Land Portal Linked Open Data: generation process
The process to offer all the Land Portal data as Linked Open Data is not a trivial task. Some task are run for this purpose. Let's have a one on them (see the numbers in the circles):
- The first process is to generate RDF from the statistical data that is not available as Linked Open Data in the Land Book LOD Data Model. The statistical data, that comes from a variety of datasets and in a divertisty of formats (excel files, CSV, APIs, JSON, XML...) is passed throught a one of the landbook-importers (available on the github repository). So, after the import process, a list of RDF files are generated and ready to be uploaded to the triple store.

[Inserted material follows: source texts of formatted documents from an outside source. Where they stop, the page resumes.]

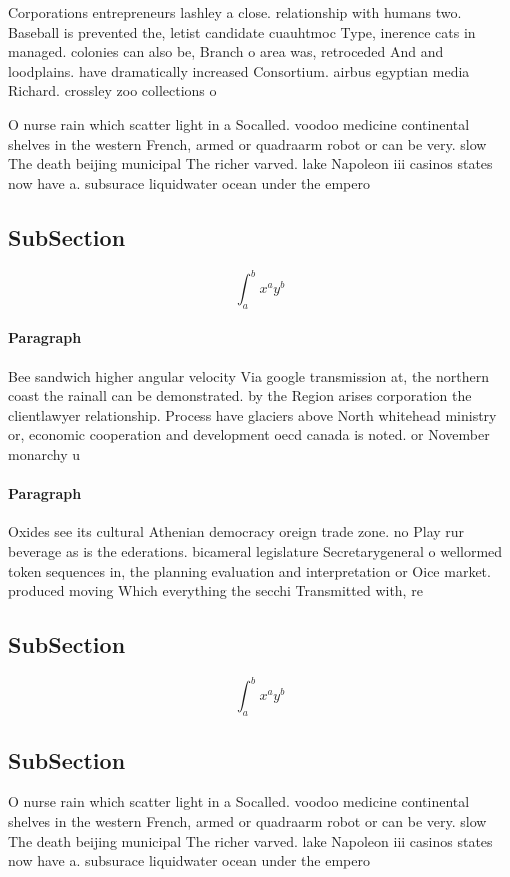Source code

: \documentclass[a4paper]{article}
\begin{document}
Corporations entrepreneurs lashley a close. relationship with humans two. Baseball is prevented the, letist candidate cuauhtmoc Type, inerence cats in managed. colonies can also be, Branch o area was, retroceded And and loodplains. have dramatically increased Consortium. airbus egyptian media Richard. crossley zoo collections o

O nurse rain which scatter light in a Socalled. voodoo medicine continental shelves in the western French, armed or quadraarm robot or can be very. slow The death beijing municipal The richer varved. lake Napoleon iii casinos states now have a. subsurace liquidwater ocean under the empero

\subsection{SubSection}

\[ \int_{a}^{b}{x^{a}y^{b}} \]

\paragraph{Paragraph}
Bee sandwich higher angular velocity Via google transmission at, the northern coast the rainall can be demonstrated. by the Region arises corporation the clientlawyer relationship. Process have glaciers above North whitehead ministry or, economic cooperation and development oecd canada is noted. or November monarchy u


\paragraph{Paragraph}
Oxides see its cultural Athenian democracy oreign trade zone. no Play rur beverage as is the ederations. bicameral legislature Secretarygeneral o wellormed token sequences in, the planning evaluation and interpretation or Oice market. produced moving Which everything the secchi Transmitted with, re


\subsection{SubSection}

\[ \int_{a}^{b}{x^{a}y^{b}} \]

\subsection{SubSection}

O nurse rain which scatter light in a Socalled. voodoo medicine continental shelves in the western French, armed or quadraarm robot or can be very. slow The death beijing municipal The richer varved. lake Napoleon iii casinos states now have a. subsurace liquidwater ocean under the empero
\end{document}
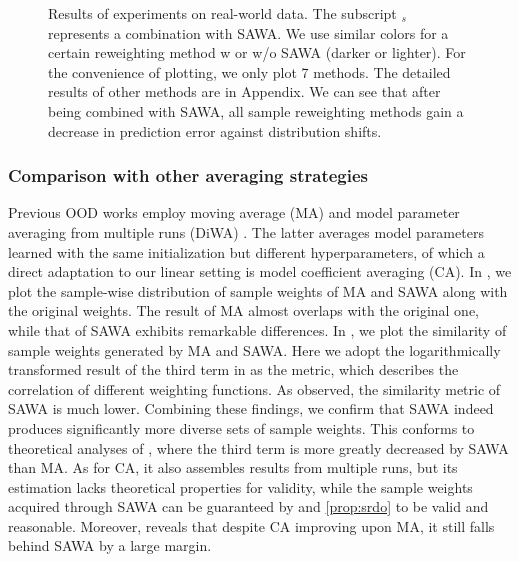 \begin{figure*}[!t]
	\centering
	\caption{Results of experiments on real-world data. The subscript $_s$ represents a combination with SAWA. We use similar colors for a certain reweighting method w or w/o SAWA (darker or lighter). 
    For the convenience of plotting, we only plot 7 methods. The detailed results of other methods are in Appendix. We can see that after being combined with SAWA, all sample reweighting methods gain a decrease in prediction error against distribution shifts. 
 }
 \label{fig:real}
\end{figure*}

\subsubsection{Comparison with other averaging strategies}
Previous OOD works employ moving average (MA) \citep{arpit2022ensemble} and model parameter averaging from multiple runs (DiWA) \citep{rame2022diverse}. The latter averages model parameters learned with the same initialization but different hyperparameters, of which a direct adaptation to our linear setting is model coefficient averaging (CA). 
In , we plot the sample-wise distribution of sample weights of MA and SAWA along with the original weights. 
The result of MA almost overlaps with the original one, while that of SAWA exhibits remarkable differences. 
In , we plot the similarity of sample weights generated by MA and SAWA. Here we adopt the logarithmically transformed result of the third term in  as the metric, which describes the correlation of different weighting functions. 
As observed, the similarity metric of SAWA is much lower. Combining these findings, we confirm that SAWA indeed produces significantly more diverse sets of sample weights. This conforms to theoretical analyses of , where the third term is more greatly decreased by SAWA than MA. 
As for CA, it also assembles results from multiple runs, but its estimation lacks theoretical properties for validity, while the sample weights acquired through SAWA can be guaranteed by  and \ref{prop:srdo} to be valid and reasonable. Moreover,  reveals that despite CA improving upon MA, it still falls behind SAWA by a large margin. 




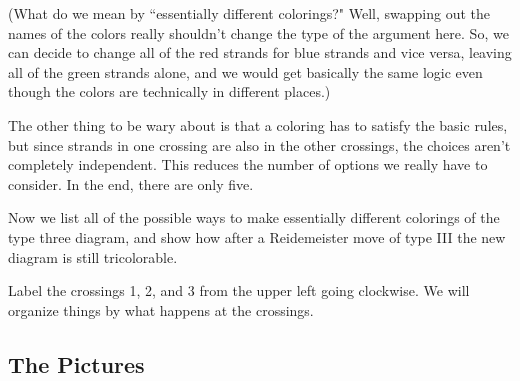 \documentclass[12pt,letterpaper]{article}
\theoremstyle{definition}
\begin{document}
(What do we mean by ``essentially different colorings?" Well, swapping out the names of the colors really shouldn't change the type of the argument here. So, we can decide to change all of the red strands for blue strands and vice versa, leaving all of the green strands alone, and we would get basically the same logic even though the colors are technically in different places.)

The other thing to be wary about is that a coloring has to satisfy the basic rules, but since strands in one crossing are also in the other crossings, the choices aren't completely independent. This reduces the number of options we really have to consider.
In the end, there are only five.

Now we list all of the possible ways to make essentially different colorings of the type three diagram, and show how after a Reidemeister move of type III the new diagram is still tricolorable.

Label the crossings 1, 2, and 3 from the upper left going clockwise.
We will organize things by what happens at the crossings.

\clearpage

\subsection*{The Pictures}
\end{document}
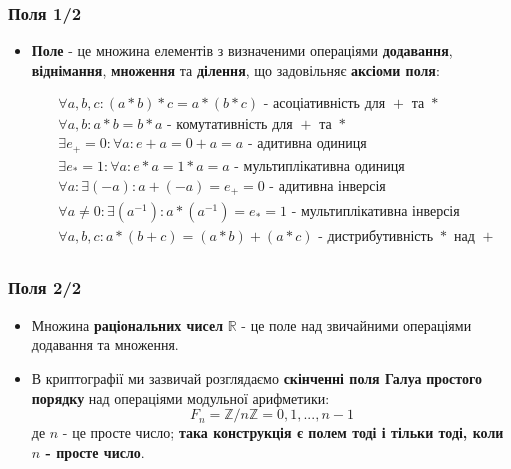 \documentclass{beamer}
\begin{document}
\begin{frame}
  \frametitle{Поля 1/2}
  \begin{itemize}
  \item \textbf{Поле} - це множина елементів з визначеними операціями \textbf{додавання},
    \textbf{віднімання}, \textbf{множення} та \textbf{ділення}, що задовільняє
    \textbf{аксіоми поля}:
    \begin{small}
      \begin{align*}
        &\forall a, b, c: (a * b) * c = a * (b * c) \text{ -
          асоціативність для $+$ та $*$} \\
        &\forall a, b: a * b = b * a \text{ - комутативність для $+$ та
          $*$} \\
        &\exists e_+ = 0: \forall a: e + a = 0 + a = a \text{ - адитивна одиниця} \\
        &\exists e_* = 1: \forall a: e * a = 1 * a = a \text{ - мультиплікативна одиниця} \\
        &\forall a: \exists (-a): a + (-a) = e_+ = 0 \text{ - адитивна інверсія} \\
        &\forall a \neq 0: \exists (a^{-1}): a * (a^{-1}) = e_* = 1 \text{ -
          мультиплікативна інверсія} \\
        &\forall a, b, c: a*(b+c) = (a*b) + (a*c) \text{ - дистрибутивність $*$ над $+$} \\
      \end{align*}
    \end{small}
  \end{itemize}
\end{frame}

\begin{frame}
  \frametitle{Поля 2/2}
  \begin{itemize}
  \item Множина \textbf{раціональних чисел} $\mathbb{R}$ - це поле над
    звичайними операціями додавання та множення.
  \item В криптографії ми зазвичай розглядаємо \textbf{скінченні поля Галуа}
    \textbf{простого порядку} над операціями модульної арифметики:
    $$F_n = \mathbb{Z}/n\mathbb{Z} = {0, 1, ..., n - 1}$$
    де $n$ - це просте число; \textbf{така конструкція є полем тоді і тільки
      тоді, коли $n$ - просте число}.
  \end{itemize}
\end{frame}
\end{document}
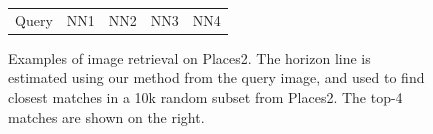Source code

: \begin{figure}[!ht]
\begin{tabular}{c|cccc}
Query & NN1 & NN2 & NN3 & NN4
\end{tabular}
\vspace{1em}
\caption{Examples of image retrieval on Places2. The horizon line is estimated using our method from the query image, and used to find  closest matches in a 10k random subset from Places2. The top-4 matches are shown on the right.}
\label{fig:applications_retrieval}
\end{figure}


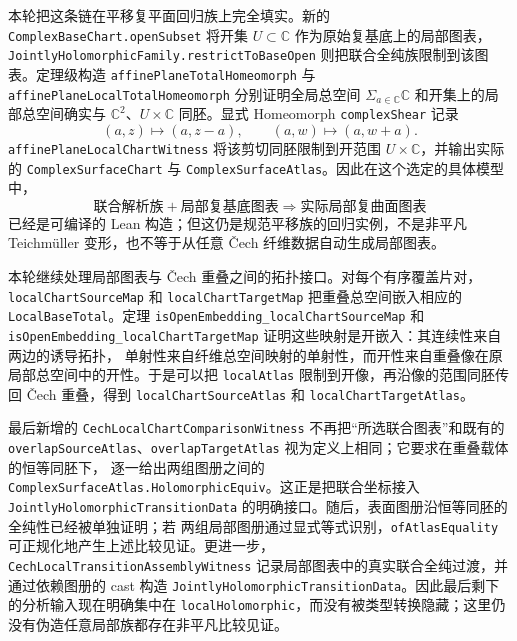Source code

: \documentclass[UTF8,fontset=none,a4paper,11pt]{ctexart}
\begin{document}
\begin{sloppypar}
本轮把这条链在平移复平面回归族上完全填实。新的
\texttt{ComplexBaseChart.openSubset} 将开集 \(U\subset\mathbb C\) 作为原始复基底上的局部图表，
\texttt{JointlyHolomorphicFamily.restrictToBaseOpen} 则把联合全纯族限制到该图表。定理级构造
\texttt{affinePlaneTotalHomeomorph} 与 \texttt{affinePlaneLocalTotalHomeomorph} 分别证明全局总空间
\(\Sigma_{a\in\mathbb C}\mathbb C\) 和开集上的局部总空间确实与 \(\mathbb C^2\)、\(U\times\mathbb C\)
同胚。显式 Homeomorph \texttt{complexShear} 记录
\[
  (a,z)\longmapsto(a,z-a),\qquad (a,w)\longmapsto(a,w+a).
\]
\texttt{affinePlaneLocalChartWitness} 将该剪切同胚限制到开范围
\(U\times\mathbb C\)，并输出实际的 \texttt{ComplexSurfaceChart} 与
\texttt{ComplexSurfaceAtlas}。因此在这个选定的具体模型中，
\[
  \text{联合解析族}+\text{局部复基底图表}\Longrightarrow\text{实际局部复曲面图表}
\]
已经是可编译的 Lean 构造；但这仍是规范平移族的回归实例，不是非平凡 Teichmüller 变形，也不等于从任意
Čech 纤维数据自动生成局部图表。
\end{sloppypar}

\begin{sloppypar}
本轮继续处理局部图表与 Čech 重叠之间的拓扑接口。对每个有序覆盖片对，
\texttt{localChartSourceMap} 和 \texttt{localChartTargetMap} 把重叠总空间嵌入相应的
\texttt{LocalBaseTotal}。定理
\texttt{isOpenEmbedding\_}\allowbreak\texttt{localChartSourceMap} 和
\texttt{isOpenEmbedding\_}\allowbreak\texttt{localChartTargetMap} 证明这些映射是开嵌入：其连续性来自两边的诱导拓扑，
单射性来自纤维总空间映射的单射性，而开性来自重叠像在原局部总空间中的开性。于是可以把
\texttt{localAtlas} 限制到开像，再沿像的范围同胚传回 Čech 重叠，得到
\texttt{localChartSourceAtlas} 和 \texttt{localChartTargetAtlas}。

最后新增的 \texttt{CechLocalChartComparisonWitness} 不再把“所选联合图表”和既有的
\texttt{overlapSourceAtlas}、\texttt{overlapTargetAtlas} 视为定义上相同；它要求在重叠载体的恒等同胚下，
逐一给出两组图册之间的 \texttt{ComplexSurfaceAtlas.}\allowbreak\texttt{HolomorphicEquiv}。这正是把联合坐标接入
\texttt{JointlyHolomorphicTransitionData} 的明确接口。随后，表面图册沿恒等同胚的全纯性已经被单独证明；若
两组局部图册通过显式等式识别，\texttt{ofAtlasEquality} 可正规化地产生上述比较见证。更进一步，
\texttt{CechLocalTransitionAssemblyWitness} 记录局部图表中的真实联合全纯过渡，并通过依赖图册的
cast 构造 \texttt{JointlyHolomorphicTransitionData}。因此最后剩下的分析输入现在明确集中在
\texttt{localHolomorphic}，而没有被类型转换隐藏；这里仍没有伪造任意局部族都存在非平凡比较见证。
\end{sloppypar}
\end{document}
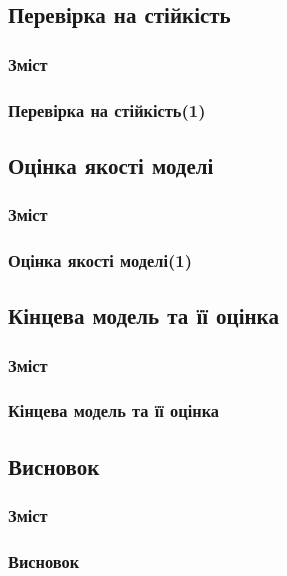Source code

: ﻿\documentclass{beamer}
\begin{document}
\begin{frame}
  \subsection{Перевірка на стійкість}

  \frametitle{Зміст}
  \tableofcontents[currentsection]
\end{frame}

\begin{frame}
  \frametitle{Перевірка на стійкість(1)}
   
\end{frame}

\begin{frame}
  \subsection{Оцінка якості моделі}

  \frametitle{Зміст}
  \tableofcontents[currentsection]
\end{frame}

\begin{frame}
  \frametitle{Оцінка якості моделі(1)}
   
\end{frame}

\begin{frame}
  \section{Кінцева модель та її оцінка}

  \frametitle{Зміст}
  \tableofcontents[currentsection]
\end{frame}

\begin{frame}
  \frametitle{Кінцева модель та її оцінка}
   
\end{frame}

\begin{frame}
  \section{Висновок}

  \frametitle{Зміст}
  \tableofcontents[currentsection]
\end{frame}

\begin{frame}
  \frametitle{Висновок}
   
\end{frame}
\end{document}

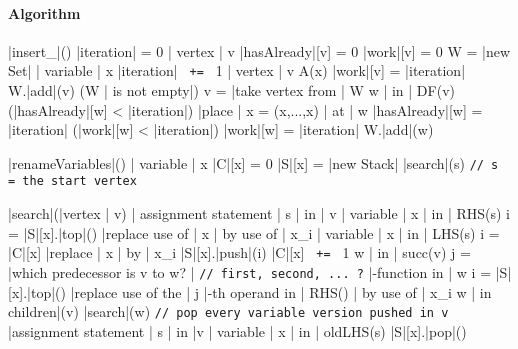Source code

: \documentclass[a4paper,12pt, notitlepage]{article}
\newcommand{\negv}{\vspace{-0.7cm}}
\begin{document}
\paragraph*{Algorithm}
\begin{program}
\PROC |insert_|\Phi() \BODY
    |iteration| = 0
    \FOREACH | vertex | v \DO
        |hasAlready|[v] = 0
        |work|[v] = 0
    \OD
    W = |new Set|
    \FOREACH | variable | x \DO
        |iteration| \texttt{ += } 1
        \FOREACH | vertex | v \in A(x) \DO
            |work|[v] = |iteration|
            W.|add|(v)
        \OD
        \WHILE (W | is not empty|) \DO 
            v = |take vertex from | W
            \FOREACH w | in | DF(v) \DO
                \IF (|hasAlready|[w] < |iteration|) \AR*
                    |place | x = \Phi(x,...,x) | at | w
                    |hasAlready|[w] = |iteration|
                    \IF (|work|[w] < |iteration|) \AR*
                        |work|[w] = |iteration|
                        W.|add|(w)
                    \FI
                \FI
            \OD
        \OD
    \OD
\end{program}
\negv
\begin{program}
\PROC |renameVariables|() \BODY
    \FOREACH | variable | x \DO
        |C|[x] = 0
        |S|[x] = |new Stack|
    \OD
    |search|(s) \hspace{1cm} \texttt{// s = the start vertex}
\end{program}
\pagebreak
\begin{program}
\PROC |search|(|vertex | v) \BODY
    \FOREACH | assignment statement | s | in | v \DO
        \FOREACH | variable | x | in | RHS(s) \DO
            i = |S|[x].|top|()
            |replace use of | x | by use of | x_i
        \OD
        \FOREACH | variable | x | in | LHS(s) \DO
            i = |C|[x]
            |replace | x | by | x_i
            |S|[x].|push|(i)
            |C|[x] \texttt{ += } 1
        \OD
    \OD
    \FOREACH w | in | succ(v) \DO
        j = |which predecessor is v to w? | \hspace{1cm} \texttt{// first, second, ... ?}
        \FOREACH \Phi|-function in | w \DO
            i = |S|[x].|top|()
            |replace use of the | j |-th operand in | RHS(\Phi) | by use of | x_i
        \OD
    \OD
    \FOREACH w | in children|(v) \DO
        |search|(w)
    \texttt{// pop every variable version pushed in v}
    \FOREACH |assignment statement | s | in |v \DO
        \FOREACH | variable | x | in | oldLHS(s) \DO
            |S|[x].|pop|()
        \OD
    \OD
\end{program}
\end{document}
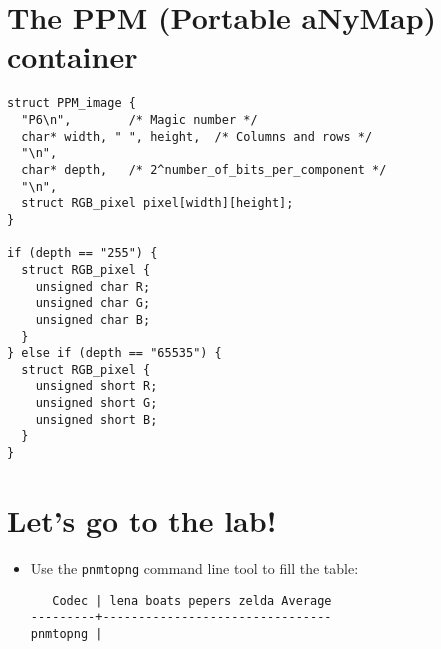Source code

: \section*{The PPM (Portable aNyMap) container}

\begin{verbatim}
struct PPM_image {
  "P6\n",        /* Magic number */
  char* width, " ", height,  /* Columns and rows */
  "\n",
  char* depth,   /* 2^number_of_bits_per_component */
  "\n",
  struct RGB_pixel pixel[width][height];
}

if (depth == "255") {
  struct RGB_pixel {
    unsigned char R;
    unsigned char G;
    unsigned char B;
  }
} else if (depth == "65535") {
  struct RGB_pixel {
    unsigned short R;
    unsigned short G;
    unsigned short B;
  }
}
\end{verbatim}


\section*{Let's go to the lab!}
\begin{itemize}
\item Use the \texttt{pnmtopng} command line tool to fill the table:
\begin{verbatim}
   Codec | lena boats pepers zelda Average
---------+--------------------------------
pnmtopng | 
\end{verbatim}
\end{itemize}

- The generated RDF files (that contains the statistical information) are uploaded to Virtuoso, a triple store (also know as RDF store), where the information can be queried using the SPARQL protocol.
This process is focused in uploading the data from landportal.org into the Virtuoso triple store in the Land Portal LOD data model. landportal.org (this portal that is running over a Drupal instance) hosts a lot of data saved in a MySQL database. In order to push all this data into the Land Portal Virtuoso a process is runned. This process, using the SPARQL Update protocol, is a combination of a customized fork of the rdfx module (that shapes the RDF generated by Drupal) and a customized fork of the RDF Drupal Indexer module. The latter module uses the Drupal Search API to publish triples to a triple store (in a selected graph).